------- Additional Comments From [hidden email] 2005-06-05 14:23 -------
OK - we're in uncharted waters here and I am not entirely sure what is the right
thing to do.
Daniel Savarese, the original author of this code base does not remember the
reasons for his original code which was more tolerant but not completely so of
the client and server clocks being out of synch.
The current implementation is more "accurate" but at the cost of being
completely intolerant of "slop".
I could for example, without too much trouble, recode this so that any server
timestamps that appear to be more than one day in the future be considered last
year. That would handle this for all timezones in the world as well as slop,
and it may be the most faithful rendition of what appears to be Daniel's
original intent. But I'm still uncomfortable introducing inaccuracies to
account for slop, unless I can be reasonably sure it's harmless.

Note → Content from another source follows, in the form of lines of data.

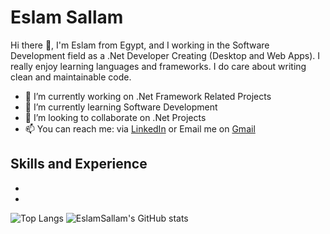 # Eslam Sallam

Hi there 👋, I'm Eslam from Egypt, and I working in the Software Development field as a .Net Developer Creating (Desktop and Web Apps). I really enjoy learning languages and frameworks. I do care about writing clean and maintainable code.

- 🔭 I’m currently working on .Net Framework Related Projects
- 🌱 I’m currently learning Software Development
- 👯 I’m looking to collaborate on .Net Projects
- 📫 You can reach me: via [LinkedIn](https://www.linkedin.com/in/eslam-sallam-3312b0173/) or Email me on [Gmail](eslam.salam1369@gmail.com)

## Skills and Experience
* 
*
![Top Langs](https://github-readme-stats.vercel.app/api/top-langs/?username=EslamSallam&layout=compact&line_height=1) ![EslamSallam's GitHub stats](https://github-readme-stats.vercel.app/api?username=EslamSallam&show_icons=true&theme=tokyonight&count_private=true&show_icons=true&hide=prs,issues,contribs)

Mr. Ishigami: I need more information from you.
1) Can you tell me your exact use case? Are you having this problem because
a) the clocks are out of synch and you could fix the problem
b) the clocks are out of synch but you can't do anything about it beacuse the
server is out of your control?
c) the server is in a different time zone from the client which you could handle
by using FTPClientConfig?
2) Please indicate whether you have any information other than observation that
says that the rollover from MMM dd HH:mm to MMM dd yyyy display occurs when a
file becomes six months old.
Parenthetically, I'll note that this whole business is a powerful argument in
favor of those FTP servers, such as the one that Neeme Praks indicates is now
standard on Debian GNU Linux (not to mention Windows), which display all
timestamps as yyyy-MM-dd HH:mm, instead of making us guess.